*** GIVEN ENTRIES

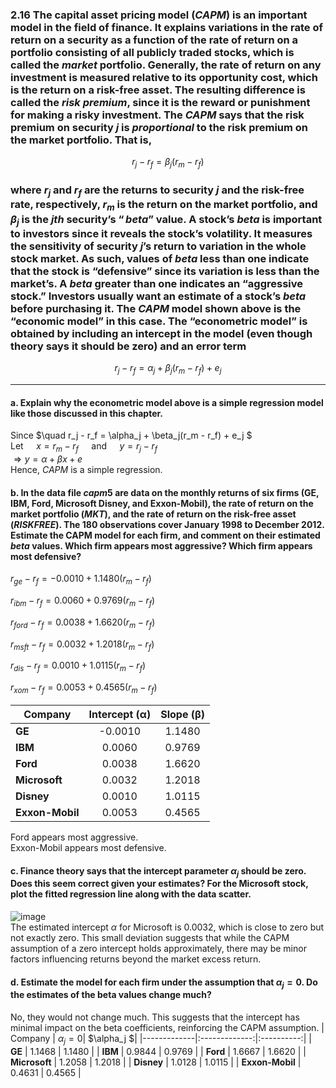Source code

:###  2.16  The capital asset pricing model $(CAPM)$ is an important model in the field of finance. It explains variations in the rate of return on a security as a function of the rate of return on a portfolio consisting of all publicly traded stocks, which is called the $market$ portfolio. Generally, the rate of return on any investment is measured relative to its opportunity cost, which is the return on a risk-free asset. The resulting difference is called the $risk$ $premium$, since it is the reward or punishment for making a risky investment. The $CAPM$ says that the risk premium on security $j$ is $proportional$ to the risk premium on the market portfolio. That is,
$$ r_j - r_f = \beta_j(r_m-r_f) $$
### where $r_j$ and $r_f$ are the returns to security $j$ and the risk-free rate, respectively, $r_m$ is the return on the market portfolio, and $β_j$ is the $jth$ security’s $“beta”$ value. A stock’s $beta$ is important to investors since it reveals the stock’s volatility. It measures the sensitivity of security $j$’s return to variation in the whole stock market. As such, values of $beta$ less than one indicate that the stock is “defensive” since its variation is less than the market’s. A $beta$ greater than one indicates an “aggressive stock.” Investors usually want an estimate of a stock’s $beta$ before purchasing it. The $CAPM$ model shown above is the “economic model” in this case. The “econometric model” is obtained by including an intercept in the model (even though theory says it should be zero) and an error term
$$ r_j - r_f = \alpha_j + \beta_j(r_m - r_f) + e_j $$    

-----
#### a. Explain why the econometric model above is a simple regression model like those discussed in this chapter.
Since $\quad r_j - r_f = \alpha_j + \beta_j(r_m - r_f) + e_j $  
Let $\quad x = r_m - r_f \quad$ and $\quad y = r_j - r_f$    
$\Rightarrow y = \alpha + \beta x + e$   
Hence, $CAPM$  is a simple regression.

####  b. In the data file $capm5$ are data on the monthly returns of six firms (GE, IBM, Ford, Microsoft Disney, and Exxon-Mobil), the rate of return on the market portfolio (*MKT*), and the rate of return on the risk-free asset (*RISKFREE*). The 180 observations cover January 1998 to December 2012. Estimate the CAPM model for each firm, and comment on their estimated $beta$ values. Which firm appears most aggressive? Which firm appears most defensive?
$r_{ge} - r_f = -0.0010+1.1480(r_m - r_f)$  
    
$r_{ibm} - r_f = 0.0060+0.9769(r_m - r_f)$    
    
$r_{ford} - r_f = 0.0038+1.6620(r_m - r_f)$     
    
$r_{msft} - r_f = 0.0032+1.2018(r_m - r_f)$      
     
$r_{dis} - r_f = 0.0010+1.0115(r_m - r_f)$     
       
$r_{xom} - r_f = 0.0053+0.4565(r_m - r_f)$   

| Company      | Intercept (α) | Slope (β) |
|-------------|:------------:|:----------:|
| **GE**      | -0.0010      | 1.1480     |
| **IBM**     | 0.0060       | 0.9769     |
| **Ford**    | 0.0038       | 1.6620     |
| **Microsoft** | 0.0032       | 1.2018     |
| **Disney**  | 0.0010       | 1.0115     |
| **Exxon-Mobil** | 0.0053       | 0.4565     |

Ford appears most aggressive.<br>
Exxon-Mobil appears most defensive.
####  c. Finance theory says that the intercept parameter $\alpha_j$ should be zero. Does this seem correct given your estimates? For the Microsoft stock, plot the fitted regression line along with the data scatter.
![image](https://github.com/user-attachments/assets/9486fd04-538b-4fb4-9e3b-534489c2e3bb)       
The estimated intercept $\alpha$ for Microsoft is 0.0032, which is close to zero but not exactly zero. This small deviation suggests that while the CAPM assumption of a zero intercept holds approximately, there may be minor factors influencing returns beyond the market excess return.

#### d. Estimate the model for each firm under the assumption that $\alpha_j = 0$. Do the estimates of the beta values change much?
No, they would not change much. This suggests that the intercept has minimal impact on the beta coefficients, reinforcing the CAPM assumption.
| Company     | $\alpha_j = 0$| $\alpha_j $|
|-------------|:-------------:|:----------:|
| **GE**      | 1.1468        | 1.1480     |
| **IBM**     | 0.9844        | 0.9769     |
| **Ford**    | 1.6667        | 1.6620     |
| **Microsoft** | 1.2058      | 1.2018     |
| **Disney**  | 1.0128        | 1.0115     |
| **Exxon-Mobil** | 0.4631    | 0.4565     |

******

# [TASK]
Type the lines above out again exactly as they appear, skipping every picture.

# [WRITTEN REPLY]
Source code

:###  2.16  The capital asset pricing model $(CAPM)$ is an important model in the field of finance. It explains variations in the rate of return on a security as a function of the rate of return on a portfolio consisting of all publicly traded stocks, which is called the $market$ portfolio. Generally, the rate of return on any investment is measured relative to its opportunity cost, which is the return on a risk-free asset. The resulting difference is called the $risk$ $premium$, since it is the reward or punishment for making a risky investment. The $CAPM$ says that the risk premium on security $j$ is $proportional$ to the risk premium on the market portfolio. That is,
$$ r_j - r_f = \beta_j(r_m-r_f) $$
### where $r_j$ and $r_f$ are the returns to security $j$ and the risk-free rate, respectively, $r_m$ is the return on the market portfolio, and $β_j$ is the $jth$ security’s $“beta”$ value. A stock’s $beta$ is important to investors since it reveals the stock’s volatility. It measures the sensitivity of security $j$’s return to variation in the whole stock market. As such, values of $beta$ less than one indicate that the stock is “defensive” since its variation is less than the market’s. A $beta$ greater than one indicates an “aggressive stock.” Investors usually want an estimate of a stock’s $beta$ before purchasing it. The $CAPM$ model shown above is the “economic model” in this case. The “econometric model” is obtained by including an intercept in the model (even though theory says it should be zero) and an error term
$$ r_j - r_f = \alpha_j + \beta_j(r_m - r_f) + e_j $$    

-----
#### a. Explain why the econometric model above is a simple regression model like those discussed in this chapter.
Since $\quad r_j - r_f = \alpha_j + \beta_j(r_m - r_f) + e_j $  
Let $\quad x = r_m - r_f \quad$ and $\quad y = r_j - r_f$    
$\Rightarrow y = \alpha + \beta x + e$   
Hence, $CAPM$  is a simple regression.

####  b. In the data file $capm5$ are data on the monthly returns of six firms (GE, IBM, Ford, Microsoft Disney, and Exxon-Mobil), the rate of return on the market portfolio (*MKT*), and the rate of return on the risk-free asset (*RISKFREE*). The 180 observations cover January 1998 to December 2012. Estimate the CAPM model for each firm, and comment on their estimated $beta$ values. Which firm appears most aggressive? Which firm appears most defensive?
$r_{ge} - r_f = -0.0010+1.1480(r_m - r_f)$  
    
$r_{ibm} - r_f = 0.0060+0.9769(r_m - r_f)$    
    
$r_{ford} - r_f = 0.0038+1.6620(r_m - r_f)$     
    
$r_{msft} - r_f = 0.0032+1.2018(r_m - r_f)$      
     
$r_{dis} - r_f = 0.0010+1.0115(r_m - r_f)$     
       
$r_{xom} - r_f = 0.0053+0.4565(r_m - r_f)$   

| Company      | Intercept (α) | Slope (β) |
|-------------|:------------:|:----------:|
| **GE**      | -0.0010      | 1.1480     |
| **IBM**     | 0.0060       | 0.9769     |
| **Ford**    | 0.0038       | 1.6620     |
| **Microsoft** | 0.0032       | 1.2018     |
| **Disney**  | 0.0010       | 1.0115     |
| **Exxon-Mobil** | 0.0053       | 0.4565     |

Ford appears most aggressive.<br>
Exxon-Mobil appears most defensive.
####  c. Finance theory says that the intercept parameter $\alpha_j$ should be zero. Does this seem correct given your estimates? For the Microsoft stock, plot the fitted regression line along with the data scatter.
![image](https://github.com/user-attachments/assets/9486fd04-538b-4fb4-9e3b-534489c2e3bb)       
The estimated intercept $\alpha$ for Microsoft is 0.0032, which is close to zero but not exactly zero. This small deviation suggests that while the CAPM assumption of a zero intercept holds approximately, there may be minor factors influencing returns beyond the market excess return.

#### d. Estimate the model for each firm under the assumption that $\alpha_j = 0$. Do the estimates of the beta values change much?
No, they would not change much. This suggests that the intercept has minimal impact on the beta coefficients, reinforcing the CAPM assumption.
| Company     | $\alpha_j = 0$| $\alpha_j $|
|-------------|:-------------:|:----------:|
| **GE**      | 1.1468        | 1.1480     |
| **IBM**     | 0.9844        | 0.9769     |
| **Ford**    | 1.6667        | 1.6620     |
| **Microsoft** | 1.2058      | 1.2018     |
| **Disney**  | 1.0128        | 1.0115     |
| **Exxon-Mobil** | 0.4631    | 0.4565     |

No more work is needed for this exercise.